#### Activity:
Where a line holds the word "Detector", copy it from the records.

(Dataset entries)
──────

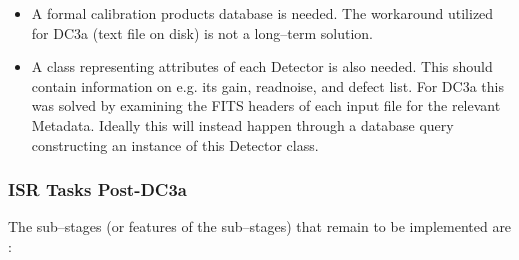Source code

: \begin{itemize}
\item A formal calibration products database is needed.  The workaround 
utilized for DC3a (text file on disk) is not a long--term solution.

\item A class representing attributes of each Detector is also needed.  
This should contain information on e.g. its gain, readnoise, and
defect list.  For DC3a this was solved by examining the FITS headers of
each input file for the relevant Metadata.  Ideally this will instead
happen through a database query constructing an instance of this
Detector class.


\end{itemize}

\subsubsection{ISR Tasks Post-DC3a}

The sub--stages (or features of the sub--stages) that remain to be
implemented are :

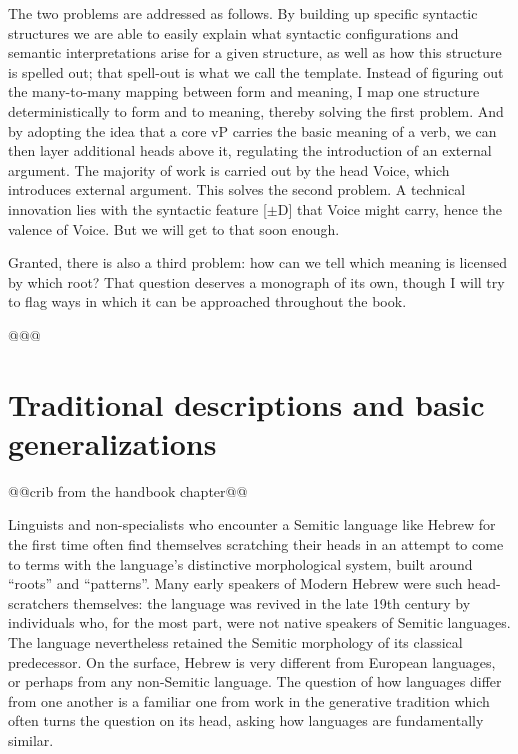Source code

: The two problems are addressed as follows. By building up specific syntactic structures we are able to easily explain what syntactic configurations and semantic interpretations arise for a given structure, as well as how this structure is spelled out; that spell-out is what we call the template. Instead of figuring out the many-to-many mapping between form and meaning, I map one structure deterministically to form and to meaning, thereby solving the first problem. And by adopting the idea that a core vP carries the basic meaning of a verb, we can then layer additional heads above it, regulating the introduction of an external argument. The majority of work is carried out by the head Voice, which introduces external argument. This solves the second problem. A technical innovation lies with the syntactic feature [$\pm$D] that Voice might carry, hence the valence of Voice. But we will get to that soon enough.

Granted, there is also a third problem: how can we tell which meaning is licensed by which root? That question deserves a monograph of its own, though I will try to flag ways in which it can be approached throughout the book.

@@@
\section{Traditional descriptions and basic generalizations} \label{intro:basic}
@@crib from the handbook chapter@@


Linguists and non-specialists who encounter a Semitic language like Hebrew for the first time often find themselves scratching their heads in an attempt to come to terms with the language's distinctive morphological system, built around ``roots'' and ``patterns''. Many early speakers of Modern Hebrew were such head-scratchers themselves: the language was revived in the late 19th century by individuals who, for the most part, were not native speakers of Semitic languages. The language nevertheless retained the Semitic morphology of its classical predecessor. On the surface, Hebrew is very different from European languages, or perhaps from any non-Semitic language. The question of how languages differ from one another is a familiar one from work in the generative tradition which often turns the question on its head, asking how languages are fundamentally similar.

──────

#### Finished task:
\item A class representing attributes of each Detector is also needed.  
Detector class.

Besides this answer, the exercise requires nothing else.